• TASK INSTRUCTIONS
Omit the images and reproduce the rest of the entries exactly.
• • • •
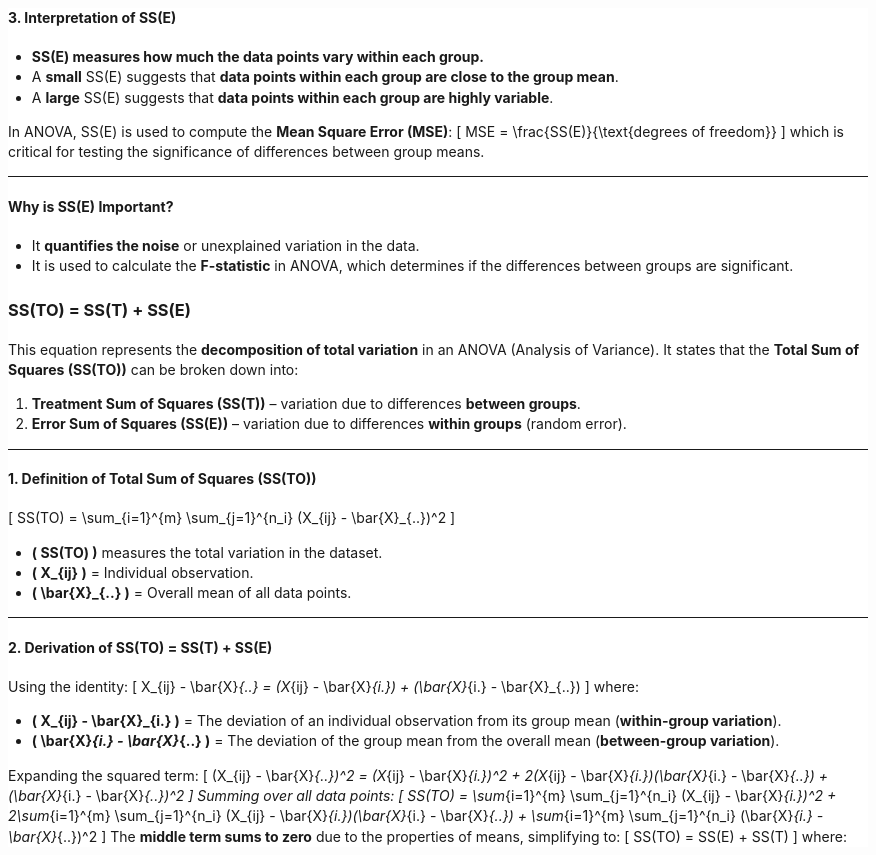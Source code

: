 #### **3. Interpretation of SS(E)**
- **SS(E) measures how much the data points vary within each group.**
- A **small** SS(E) suggests that **data points within each group are close to the group mean**.
- A **large** SS(E) suggests that **data points within each group are highly variable**.

In ANOVA, SS(E) is used to compute the **Mean Square Error (MSE)**:
\[
MSE = \frac{SS(E)}{\text{degrees of freedom}}
\]
which is critical for testing the significance of differences between group means.

---

#### **Why is SS(E) Important?**
- It **quantifies the noise** or unexplained variation in the data.
- It is used to calculate the **F-statistic** in ANOVA, which determines if the differences between groups are significant.

### **SS(TO) = SS(T) + SS(E)**  

This equation represents the **decomposition of total variation** in an ANOVA (Analysis of Variance). It states that the **Total Sum of Squares (SS(TO))** can be broken down into:  
1. **Treatment Sum of Squares (SS(T))** – variation due to differences **between groups**.  
2. **Error Sum of Squares (SS(E))** – variation due to differences **within groups** (random error).  

---

#### **1. Definition of Total Sum of Squares (SS(TO))**
\[
SS(TO) = \sum_{i=1}^{m} \sum_{j=1}^{n_i} (X_{ij} - \bar{X}_{..})^2
\]
- **\( SS(TO) \)** measures the total variation in the dataset.
- **\( X_{ij} \)** = Individual observation.
- **\( \bar{X}_{..} \)** = Overall mean of all data points.

---

#### **2. Derivation of SS(TO) = SS(T) + SS(E)**  
Using the identity:
\[
X_{ij} - \bar{X}_{..} = (X_{ij} - \bar{X}_{i.}) + (\bar{X}_{i.} - \bar{X}_{..})
\]
where:
- **\( X_{ij} - \bar{X}_{i.} \)** = The deviation of an individual observation from its group mean (**within-group variation**).
- **\( \bar{X}_{i.} - \bar{X}_{..} \)** = The deviation of the group mean from the overall mean (**between-group variation**).

Expanding the squared term:
\[
(X_{ij} - \bar{X}_{..})^2 = (X_{ij} - \bar{X}_{i.})^2 + 2(X_{ij} - \bar{X}_{i.})(\bar{X}_{i.} - \bar{X}_{..}) + (\bar{X}_{i.} - \bar{X}_{..})^2
\]
Summing over all data points:
\[
SS(TO) = \sum_{i=1}^{m} \sum_{j=1}^{n_i} (X_{ij} - \bar{X}_{i.})^2 + 2\sum_{i=1}^{m} \sum_{j=1}^{n_i} (X_{ij} - \bar{X}_{i.})(\bar{X}_{i.} - \bar{X}_{..}) + \sum_{i=1}^{m} \sum_{j=1}^{n_i} (\bar{X}_{i.} - \bar{X}_{..})^2
\]
The **middle term sums to zero** due to the properties of means, simplifying to:
\[
SS(TO) = SS(E) + SS(T)
\]
where:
• • • •
• SOLUTION
Source code

: #### **3. Interpretation of SS(E)**
- **SS(E) measures how much the data points vary within each group.**
- A **small** SS(E) suggests that **data points within each group are close to the group mean**.
- A **large** SS(E) suggests that **data points within each group are highly variable**.

In ANOVA, SS(E) is used to compute the **Mean Square Error (MSE)**:
\[
MSE = \frac{SS(E)}{\text{degrees of freedom}}
\]
which is critical for testing the significance of differences between group means.

---

#### **Why is SS(E) Important?**
- It **quantifies the noise** or unexplained variation in the data.
- It is used to calculate the **F-statistic** in ANOVA, which determines if the differences between groups are significant.

### **SS(TO) = SS(T) + SS(E)**  

This equation represents the **decomposition of total variation** in an ANOVA (Analysis of Variance). It states that the **Total Sum of Squares (SS(TO))** can be broken down into:  
1. **Treatment Sum of Squares (SS(T))** – variation due to differences **between groups**.  
2. **Error Sum of Squares (SS(E))** – variation due to differences **within groups** (random error).  

---

#### **1. Definition of Total Sum of Squares (SS(TO))**
\[
SS(TO) = \sum_{i=1}^{m} \sum_{j=1}^{n_i} (X_{ij} - \bar{X}_{..})^2
\]
- **\( SS(TO) \)** measures the total variation in the dataset.
- **\( X_{ij} \)** = Individual observation.
- **\( \bar{X}_{..} \)** = Overall mean of all data points.

---

#### **2. Derivation of SS(TO) = SS(T) + SS(E)**  
Using the identity:
\[
X_{ij} - \bar{X}_{..} = (X_{ij} - \bar{X}_{i.}) + (\bar{X}_{i.} - \bar{X}_{..})
\]
where:
- **\( X_{ij} - \bar{X}_{i.} \)** = The deviation of an individual observation from its group mean (**within-group variation**).
- **\( \bar{X}_{i.} - \bar{X}_{..} \)** = The deviation of the group mean from the overall mean (**between-group variation**).

Expanding the squared term:
\[
(X_{ij} - \bar{X}_{..})^2 = (X_{ij} - \bar{X}_{i.})^2 + 2(X_{ij} - \bar{X}_{i.})(\bar{X}_{i.} - \bar{X}_{..}) + (\bar{X}_{i.} - \bar{X}_{..})^2
\]
Summing over all data points:
\[
SS(TO) = \sum_{i=1}^{m} \sum_{j=1}^{n_i} (X_{ij} - \bar{X}_{i.})^2 + 2\sum_{i=1}^{m} \sum_{j=1}^{n_i} (X_{ij} - \bar{X}_{i.})(\bar{X}_{i.} - \bar{X}_{..}) + \sum_{i=1}^{m} \sum_{j=1}^{n_i} (\bar{X}_{i.} - \bar{X}_{..})^2
\]
The **middle term sums to zero** due to the properties of means, simplifying to:
\[
SS(TO) = SS(E) + SS(T)
\]
where:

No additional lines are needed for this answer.